The general public would value improved speed of airtravel a whole lot more than pilotless airplanes. Spending less time in the tube would be gravy for them, and even better for airlines since it means more flights and or better utilization of aircraft. Cargo moving faster would also be amazing.

Fuel technologies need to be improved. Our general public is increasingly more aware and worried in this area, and greener planes would be up on their list of wants.

I could list more things. Lol... but I suspect that no customer of any airline goes like, gee, you know what I really need right about now as I’m barreling down the air in this tube, is for the pilots to be gone and replaced by a computer. Especially since they know that this won’t in anyway affect their ticket prices.

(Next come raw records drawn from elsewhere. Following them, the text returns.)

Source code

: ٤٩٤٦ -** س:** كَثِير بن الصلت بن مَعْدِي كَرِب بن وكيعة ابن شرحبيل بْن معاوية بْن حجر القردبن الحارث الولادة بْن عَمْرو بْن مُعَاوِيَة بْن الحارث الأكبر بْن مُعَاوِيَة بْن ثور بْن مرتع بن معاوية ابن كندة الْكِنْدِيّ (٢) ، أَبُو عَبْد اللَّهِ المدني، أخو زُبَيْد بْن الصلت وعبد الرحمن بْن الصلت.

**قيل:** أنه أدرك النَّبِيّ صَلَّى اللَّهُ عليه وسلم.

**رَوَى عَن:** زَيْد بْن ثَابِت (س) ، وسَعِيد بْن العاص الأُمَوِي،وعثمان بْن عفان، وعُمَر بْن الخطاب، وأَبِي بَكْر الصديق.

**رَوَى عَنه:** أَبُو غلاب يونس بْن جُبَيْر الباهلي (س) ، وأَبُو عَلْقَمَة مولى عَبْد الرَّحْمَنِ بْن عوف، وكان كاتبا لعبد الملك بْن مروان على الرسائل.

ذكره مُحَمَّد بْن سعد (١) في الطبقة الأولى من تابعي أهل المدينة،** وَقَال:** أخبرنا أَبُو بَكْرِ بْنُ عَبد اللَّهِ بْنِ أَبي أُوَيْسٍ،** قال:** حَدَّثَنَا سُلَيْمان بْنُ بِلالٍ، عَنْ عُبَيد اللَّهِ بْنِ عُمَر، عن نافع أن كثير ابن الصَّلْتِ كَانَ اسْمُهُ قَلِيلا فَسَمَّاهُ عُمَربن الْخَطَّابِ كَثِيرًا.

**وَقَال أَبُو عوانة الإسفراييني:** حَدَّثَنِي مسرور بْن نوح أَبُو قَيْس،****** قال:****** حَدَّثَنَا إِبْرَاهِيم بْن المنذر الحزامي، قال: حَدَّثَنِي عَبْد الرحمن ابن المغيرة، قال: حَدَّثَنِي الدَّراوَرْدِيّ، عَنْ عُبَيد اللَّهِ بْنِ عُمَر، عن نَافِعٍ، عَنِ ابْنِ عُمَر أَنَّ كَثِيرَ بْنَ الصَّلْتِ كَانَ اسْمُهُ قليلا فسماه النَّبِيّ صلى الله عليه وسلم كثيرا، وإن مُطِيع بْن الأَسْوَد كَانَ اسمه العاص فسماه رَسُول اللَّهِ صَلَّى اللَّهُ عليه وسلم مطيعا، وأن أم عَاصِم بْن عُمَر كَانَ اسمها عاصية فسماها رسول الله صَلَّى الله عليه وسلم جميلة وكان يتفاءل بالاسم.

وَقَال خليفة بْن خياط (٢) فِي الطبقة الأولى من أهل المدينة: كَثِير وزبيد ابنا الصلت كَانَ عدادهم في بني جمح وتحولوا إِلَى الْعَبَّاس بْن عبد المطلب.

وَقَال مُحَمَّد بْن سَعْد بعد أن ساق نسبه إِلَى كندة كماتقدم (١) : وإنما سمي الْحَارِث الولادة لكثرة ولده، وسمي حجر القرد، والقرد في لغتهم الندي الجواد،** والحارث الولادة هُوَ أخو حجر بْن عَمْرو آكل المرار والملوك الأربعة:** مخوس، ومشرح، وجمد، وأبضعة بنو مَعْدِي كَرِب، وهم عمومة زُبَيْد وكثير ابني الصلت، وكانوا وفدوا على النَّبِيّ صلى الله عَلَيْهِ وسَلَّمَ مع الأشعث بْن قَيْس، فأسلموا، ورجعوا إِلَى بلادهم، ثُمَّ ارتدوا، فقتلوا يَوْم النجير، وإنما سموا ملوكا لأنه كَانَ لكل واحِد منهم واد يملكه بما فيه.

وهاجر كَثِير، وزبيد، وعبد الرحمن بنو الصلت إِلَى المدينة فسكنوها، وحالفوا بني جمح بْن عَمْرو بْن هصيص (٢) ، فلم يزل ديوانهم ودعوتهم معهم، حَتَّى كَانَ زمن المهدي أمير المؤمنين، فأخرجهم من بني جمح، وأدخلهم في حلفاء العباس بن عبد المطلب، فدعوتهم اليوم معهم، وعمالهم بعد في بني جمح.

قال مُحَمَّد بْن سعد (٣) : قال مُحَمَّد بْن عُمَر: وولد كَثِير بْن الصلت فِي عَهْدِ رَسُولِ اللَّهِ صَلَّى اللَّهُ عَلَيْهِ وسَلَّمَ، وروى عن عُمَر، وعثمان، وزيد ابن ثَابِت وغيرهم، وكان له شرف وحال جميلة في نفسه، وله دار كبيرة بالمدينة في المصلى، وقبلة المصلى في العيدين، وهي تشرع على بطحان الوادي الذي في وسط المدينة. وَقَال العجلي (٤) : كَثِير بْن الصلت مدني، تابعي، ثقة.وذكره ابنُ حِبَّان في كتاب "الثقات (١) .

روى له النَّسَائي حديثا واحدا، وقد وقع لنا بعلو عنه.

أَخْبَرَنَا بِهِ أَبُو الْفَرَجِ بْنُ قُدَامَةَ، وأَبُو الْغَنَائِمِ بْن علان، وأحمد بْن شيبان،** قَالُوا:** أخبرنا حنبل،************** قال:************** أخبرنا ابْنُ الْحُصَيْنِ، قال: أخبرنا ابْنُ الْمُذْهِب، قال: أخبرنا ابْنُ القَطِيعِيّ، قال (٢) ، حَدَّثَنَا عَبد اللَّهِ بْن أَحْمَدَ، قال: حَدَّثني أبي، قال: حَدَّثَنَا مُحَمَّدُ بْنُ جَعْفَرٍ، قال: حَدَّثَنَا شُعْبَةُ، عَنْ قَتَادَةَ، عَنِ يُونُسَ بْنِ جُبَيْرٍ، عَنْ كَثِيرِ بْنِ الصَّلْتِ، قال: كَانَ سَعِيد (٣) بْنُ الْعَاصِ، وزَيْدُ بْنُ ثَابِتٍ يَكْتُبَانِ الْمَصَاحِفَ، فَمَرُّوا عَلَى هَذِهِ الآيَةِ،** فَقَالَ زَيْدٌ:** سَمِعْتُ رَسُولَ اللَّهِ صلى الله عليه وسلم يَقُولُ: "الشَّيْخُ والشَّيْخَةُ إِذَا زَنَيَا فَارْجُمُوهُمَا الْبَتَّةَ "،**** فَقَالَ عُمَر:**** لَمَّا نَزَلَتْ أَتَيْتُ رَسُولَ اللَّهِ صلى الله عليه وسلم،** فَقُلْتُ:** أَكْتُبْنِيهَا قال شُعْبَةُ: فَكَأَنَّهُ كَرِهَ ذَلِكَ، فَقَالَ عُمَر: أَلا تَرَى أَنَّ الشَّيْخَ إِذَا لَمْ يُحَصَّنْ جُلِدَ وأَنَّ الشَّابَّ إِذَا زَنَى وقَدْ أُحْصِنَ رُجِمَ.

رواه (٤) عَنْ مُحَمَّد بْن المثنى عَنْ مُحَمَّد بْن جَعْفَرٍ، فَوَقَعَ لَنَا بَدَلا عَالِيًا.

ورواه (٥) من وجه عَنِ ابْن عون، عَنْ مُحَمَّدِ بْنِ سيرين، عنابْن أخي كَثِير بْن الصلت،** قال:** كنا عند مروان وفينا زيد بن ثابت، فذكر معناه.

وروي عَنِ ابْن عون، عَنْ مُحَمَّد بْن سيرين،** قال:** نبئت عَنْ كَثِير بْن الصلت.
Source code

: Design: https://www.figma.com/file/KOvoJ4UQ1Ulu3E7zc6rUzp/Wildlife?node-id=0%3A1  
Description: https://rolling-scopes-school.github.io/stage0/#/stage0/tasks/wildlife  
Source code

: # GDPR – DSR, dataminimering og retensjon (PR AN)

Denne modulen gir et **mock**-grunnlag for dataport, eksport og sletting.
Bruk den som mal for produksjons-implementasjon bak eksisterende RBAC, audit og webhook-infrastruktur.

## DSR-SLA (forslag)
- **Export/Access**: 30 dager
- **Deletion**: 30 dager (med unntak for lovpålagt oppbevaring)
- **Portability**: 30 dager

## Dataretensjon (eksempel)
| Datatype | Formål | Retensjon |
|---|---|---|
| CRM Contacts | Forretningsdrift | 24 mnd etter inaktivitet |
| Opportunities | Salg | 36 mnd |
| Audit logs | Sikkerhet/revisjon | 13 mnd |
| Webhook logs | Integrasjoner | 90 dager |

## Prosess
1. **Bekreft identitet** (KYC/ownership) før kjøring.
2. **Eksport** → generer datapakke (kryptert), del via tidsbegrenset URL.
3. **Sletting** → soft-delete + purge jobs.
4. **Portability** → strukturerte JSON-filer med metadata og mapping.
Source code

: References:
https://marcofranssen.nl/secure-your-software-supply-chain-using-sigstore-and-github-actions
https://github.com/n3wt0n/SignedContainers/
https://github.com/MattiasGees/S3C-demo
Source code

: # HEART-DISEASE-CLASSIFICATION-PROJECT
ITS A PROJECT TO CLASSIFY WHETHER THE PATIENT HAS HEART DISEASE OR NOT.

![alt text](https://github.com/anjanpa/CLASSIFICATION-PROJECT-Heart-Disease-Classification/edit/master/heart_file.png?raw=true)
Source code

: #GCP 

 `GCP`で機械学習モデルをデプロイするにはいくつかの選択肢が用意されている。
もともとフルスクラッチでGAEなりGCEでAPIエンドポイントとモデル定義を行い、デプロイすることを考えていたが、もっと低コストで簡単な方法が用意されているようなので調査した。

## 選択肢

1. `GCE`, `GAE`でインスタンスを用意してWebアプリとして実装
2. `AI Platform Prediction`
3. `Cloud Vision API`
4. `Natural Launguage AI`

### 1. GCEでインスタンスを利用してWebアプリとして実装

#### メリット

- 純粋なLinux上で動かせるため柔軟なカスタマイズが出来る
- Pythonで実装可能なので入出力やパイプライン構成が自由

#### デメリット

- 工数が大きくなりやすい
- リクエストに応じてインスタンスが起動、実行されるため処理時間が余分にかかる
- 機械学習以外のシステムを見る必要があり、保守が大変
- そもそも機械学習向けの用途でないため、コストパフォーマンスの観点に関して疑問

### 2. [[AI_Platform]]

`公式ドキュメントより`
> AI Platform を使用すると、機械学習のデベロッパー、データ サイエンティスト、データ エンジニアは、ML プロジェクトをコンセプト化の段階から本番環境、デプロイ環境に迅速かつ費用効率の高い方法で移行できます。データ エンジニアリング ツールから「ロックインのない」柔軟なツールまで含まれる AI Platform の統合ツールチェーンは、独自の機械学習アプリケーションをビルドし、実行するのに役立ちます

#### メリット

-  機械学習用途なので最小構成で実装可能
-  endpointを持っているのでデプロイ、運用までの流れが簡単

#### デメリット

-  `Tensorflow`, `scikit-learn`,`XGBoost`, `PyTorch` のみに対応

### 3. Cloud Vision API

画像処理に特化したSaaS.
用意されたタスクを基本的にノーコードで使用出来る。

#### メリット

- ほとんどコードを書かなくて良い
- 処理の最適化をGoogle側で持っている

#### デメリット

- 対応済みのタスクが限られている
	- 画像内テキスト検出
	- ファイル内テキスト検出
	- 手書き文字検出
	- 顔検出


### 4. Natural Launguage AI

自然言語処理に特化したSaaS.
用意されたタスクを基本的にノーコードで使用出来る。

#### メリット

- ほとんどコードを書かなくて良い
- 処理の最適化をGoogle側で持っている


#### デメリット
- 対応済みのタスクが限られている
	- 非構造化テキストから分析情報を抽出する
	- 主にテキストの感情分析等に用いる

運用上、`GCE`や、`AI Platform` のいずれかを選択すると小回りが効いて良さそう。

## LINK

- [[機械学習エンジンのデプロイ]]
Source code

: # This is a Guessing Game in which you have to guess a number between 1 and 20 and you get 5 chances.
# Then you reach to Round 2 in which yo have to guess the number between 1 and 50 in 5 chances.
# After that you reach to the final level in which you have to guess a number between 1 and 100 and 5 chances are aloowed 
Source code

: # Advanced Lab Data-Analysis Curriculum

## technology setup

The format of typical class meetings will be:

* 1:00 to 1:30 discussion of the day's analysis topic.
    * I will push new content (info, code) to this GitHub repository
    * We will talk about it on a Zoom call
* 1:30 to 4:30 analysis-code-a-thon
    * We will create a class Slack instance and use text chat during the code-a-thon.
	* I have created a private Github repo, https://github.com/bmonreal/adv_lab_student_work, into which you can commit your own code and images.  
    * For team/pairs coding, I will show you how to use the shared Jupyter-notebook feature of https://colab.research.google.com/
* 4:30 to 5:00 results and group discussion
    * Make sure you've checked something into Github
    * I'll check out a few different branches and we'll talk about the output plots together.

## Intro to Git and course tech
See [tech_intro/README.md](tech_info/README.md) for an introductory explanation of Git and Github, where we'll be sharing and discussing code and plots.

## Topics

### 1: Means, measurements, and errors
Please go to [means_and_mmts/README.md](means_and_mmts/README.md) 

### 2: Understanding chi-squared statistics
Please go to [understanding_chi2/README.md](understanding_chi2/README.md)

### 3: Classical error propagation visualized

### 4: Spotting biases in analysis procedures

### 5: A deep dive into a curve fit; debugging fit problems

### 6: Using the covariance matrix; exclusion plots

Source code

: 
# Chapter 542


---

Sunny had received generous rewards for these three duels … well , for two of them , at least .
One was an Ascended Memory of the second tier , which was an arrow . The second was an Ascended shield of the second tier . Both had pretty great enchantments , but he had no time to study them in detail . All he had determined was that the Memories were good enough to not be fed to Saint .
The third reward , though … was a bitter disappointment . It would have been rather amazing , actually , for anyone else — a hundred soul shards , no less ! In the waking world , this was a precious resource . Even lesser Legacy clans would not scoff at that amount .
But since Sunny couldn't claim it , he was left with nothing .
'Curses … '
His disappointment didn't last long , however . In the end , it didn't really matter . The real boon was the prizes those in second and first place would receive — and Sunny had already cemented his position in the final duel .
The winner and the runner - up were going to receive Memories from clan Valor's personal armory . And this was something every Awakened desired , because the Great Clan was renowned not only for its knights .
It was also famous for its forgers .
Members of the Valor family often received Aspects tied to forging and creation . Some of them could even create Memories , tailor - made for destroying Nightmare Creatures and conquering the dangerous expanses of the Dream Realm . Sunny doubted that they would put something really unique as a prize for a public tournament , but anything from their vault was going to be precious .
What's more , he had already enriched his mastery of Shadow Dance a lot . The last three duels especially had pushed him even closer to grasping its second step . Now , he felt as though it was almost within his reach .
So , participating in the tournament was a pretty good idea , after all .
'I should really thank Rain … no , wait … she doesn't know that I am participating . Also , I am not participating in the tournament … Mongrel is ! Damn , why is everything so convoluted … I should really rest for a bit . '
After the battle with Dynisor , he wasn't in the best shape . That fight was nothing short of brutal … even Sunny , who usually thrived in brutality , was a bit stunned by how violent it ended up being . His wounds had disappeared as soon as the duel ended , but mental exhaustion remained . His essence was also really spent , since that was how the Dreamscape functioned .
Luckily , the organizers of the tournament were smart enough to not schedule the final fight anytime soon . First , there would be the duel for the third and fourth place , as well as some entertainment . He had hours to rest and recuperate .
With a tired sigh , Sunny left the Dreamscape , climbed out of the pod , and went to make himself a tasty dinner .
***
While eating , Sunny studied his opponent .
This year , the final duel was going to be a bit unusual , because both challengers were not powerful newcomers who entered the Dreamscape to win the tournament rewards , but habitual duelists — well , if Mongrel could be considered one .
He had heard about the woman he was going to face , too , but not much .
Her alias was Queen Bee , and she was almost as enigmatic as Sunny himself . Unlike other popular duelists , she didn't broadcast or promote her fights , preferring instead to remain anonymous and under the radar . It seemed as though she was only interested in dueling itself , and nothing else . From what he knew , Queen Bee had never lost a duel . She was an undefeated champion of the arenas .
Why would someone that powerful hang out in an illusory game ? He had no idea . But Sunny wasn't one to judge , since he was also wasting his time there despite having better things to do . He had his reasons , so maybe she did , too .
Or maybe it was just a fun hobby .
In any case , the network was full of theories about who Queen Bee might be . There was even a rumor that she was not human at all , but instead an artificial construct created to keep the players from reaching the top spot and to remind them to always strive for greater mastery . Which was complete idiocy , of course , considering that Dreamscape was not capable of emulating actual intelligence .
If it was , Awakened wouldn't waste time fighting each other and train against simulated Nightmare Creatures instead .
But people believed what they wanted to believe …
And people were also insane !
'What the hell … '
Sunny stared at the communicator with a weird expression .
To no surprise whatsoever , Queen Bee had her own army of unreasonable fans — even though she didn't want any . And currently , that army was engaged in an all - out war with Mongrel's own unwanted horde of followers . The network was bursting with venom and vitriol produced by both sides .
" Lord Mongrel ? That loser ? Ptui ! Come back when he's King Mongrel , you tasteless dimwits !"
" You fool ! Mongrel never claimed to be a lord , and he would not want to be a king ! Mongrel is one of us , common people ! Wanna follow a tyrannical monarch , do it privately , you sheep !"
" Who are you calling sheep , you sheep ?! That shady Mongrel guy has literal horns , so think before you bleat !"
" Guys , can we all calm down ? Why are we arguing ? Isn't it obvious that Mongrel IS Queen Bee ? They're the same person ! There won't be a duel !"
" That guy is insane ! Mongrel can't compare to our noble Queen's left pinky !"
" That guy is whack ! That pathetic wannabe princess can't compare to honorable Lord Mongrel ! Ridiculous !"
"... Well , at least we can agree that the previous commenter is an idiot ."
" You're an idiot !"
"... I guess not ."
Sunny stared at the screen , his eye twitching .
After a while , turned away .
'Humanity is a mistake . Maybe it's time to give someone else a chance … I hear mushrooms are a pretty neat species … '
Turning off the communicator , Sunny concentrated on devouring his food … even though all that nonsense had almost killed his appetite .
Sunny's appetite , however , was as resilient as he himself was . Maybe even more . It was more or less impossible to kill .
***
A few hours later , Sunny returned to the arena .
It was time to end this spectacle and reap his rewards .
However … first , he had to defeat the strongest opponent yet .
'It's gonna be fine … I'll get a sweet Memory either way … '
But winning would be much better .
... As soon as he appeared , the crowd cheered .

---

I suspect that in the future you’re going to have a sort of pilot engineer onboard the aircraft. Someone who knows how to fly, but at the same time, it won’t be a maverick that will dazzle you with their stick and rudder skills. It’ll be a guy who is very intricately familiar with the systems of the plane and can trouble shoot any problem with the software. This will go on for a while until he is slowly phased out. But I still think this is at least 50 years away. The magnitude of the systems and testing that must be done is still very massive, along all of the safety mechanisms and back up systems that must be figured out. I suspect that by the time this happens, a great part of our world will have gone down this rabbit hole and our landscape will be very different.

Things don’t happen in vacuums or as single events. If you have large planes that can fly themselves, it means that we have taken a big stride as a species in other areas as well. Remember, the airplane itself had to come after the car, because we needed an engine that was light enough that fly with.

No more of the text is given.